(Source texts of formatted documents)

◇ ◇ ◇ ◇ ◇ ◇ ◇

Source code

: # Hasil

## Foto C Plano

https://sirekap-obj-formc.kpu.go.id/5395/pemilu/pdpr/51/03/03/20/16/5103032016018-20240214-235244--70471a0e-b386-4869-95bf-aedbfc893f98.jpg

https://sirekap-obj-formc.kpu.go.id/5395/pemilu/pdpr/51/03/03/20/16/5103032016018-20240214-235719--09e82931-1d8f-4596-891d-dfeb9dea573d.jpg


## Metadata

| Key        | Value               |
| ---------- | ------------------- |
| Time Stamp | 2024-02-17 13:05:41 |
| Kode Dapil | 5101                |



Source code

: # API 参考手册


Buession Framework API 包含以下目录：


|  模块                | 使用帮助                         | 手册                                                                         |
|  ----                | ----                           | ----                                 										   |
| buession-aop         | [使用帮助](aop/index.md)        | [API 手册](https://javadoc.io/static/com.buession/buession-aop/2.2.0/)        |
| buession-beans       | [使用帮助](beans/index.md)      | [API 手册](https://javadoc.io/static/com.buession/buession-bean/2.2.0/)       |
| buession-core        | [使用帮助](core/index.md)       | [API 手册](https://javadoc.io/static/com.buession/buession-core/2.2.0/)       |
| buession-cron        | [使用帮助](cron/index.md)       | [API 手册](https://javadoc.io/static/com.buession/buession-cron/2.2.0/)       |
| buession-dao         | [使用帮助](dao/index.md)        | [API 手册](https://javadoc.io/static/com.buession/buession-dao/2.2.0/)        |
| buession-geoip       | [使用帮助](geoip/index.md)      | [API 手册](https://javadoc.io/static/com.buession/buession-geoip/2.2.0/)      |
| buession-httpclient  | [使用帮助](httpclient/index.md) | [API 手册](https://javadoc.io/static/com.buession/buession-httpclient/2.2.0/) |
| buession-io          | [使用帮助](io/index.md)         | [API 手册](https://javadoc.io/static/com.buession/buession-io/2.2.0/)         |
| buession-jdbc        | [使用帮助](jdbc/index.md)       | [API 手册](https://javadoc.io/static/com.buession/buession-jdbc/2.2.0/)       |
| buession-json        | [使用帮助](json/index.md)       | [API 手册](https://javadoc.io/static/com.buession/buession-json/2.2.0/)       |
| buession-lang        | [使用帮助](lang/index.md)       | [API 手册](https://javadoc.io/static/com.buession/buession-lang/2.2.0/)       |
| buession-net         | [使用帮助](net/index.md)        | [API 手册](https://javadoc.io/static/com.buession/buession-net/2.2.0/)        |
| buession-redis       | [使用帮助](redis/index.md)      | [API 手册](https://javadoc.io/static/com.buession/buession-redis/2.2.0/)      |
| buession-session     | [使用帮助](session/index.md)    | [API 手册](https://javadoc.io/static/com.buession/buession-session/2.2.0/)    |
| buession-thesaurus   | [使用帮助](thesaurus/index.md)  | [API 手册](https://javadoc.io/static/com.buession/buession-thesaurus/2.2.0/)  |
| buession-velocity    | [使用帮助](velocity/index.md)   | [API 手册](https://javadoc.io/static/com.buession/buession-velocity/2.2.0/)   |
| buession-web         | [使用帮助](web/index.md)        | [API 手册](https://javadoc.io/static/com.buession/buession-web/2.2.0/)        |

◇ ◇ ◇ ◇ ◇ ◇ ◇

What the task asks:
Find the word "formc" in the records and pull out each line that has it.

Solution for this task:
https://sirekap-obj-formc.kpu.go.id/5395/pemilu/pdpr/51/03/03/20/16/5103032016018-20240214-235244--70471a0e-b386-4869-95bf-aedbfc893f98.jpg
https://sirekap-obj-formc.kpu.go.id/5395/pemilu/pdpr/51/03/03/20/16/5103032016018-20240214-235719--09e82931-1d8f-4596-891d-dfeb9dea573d.jpg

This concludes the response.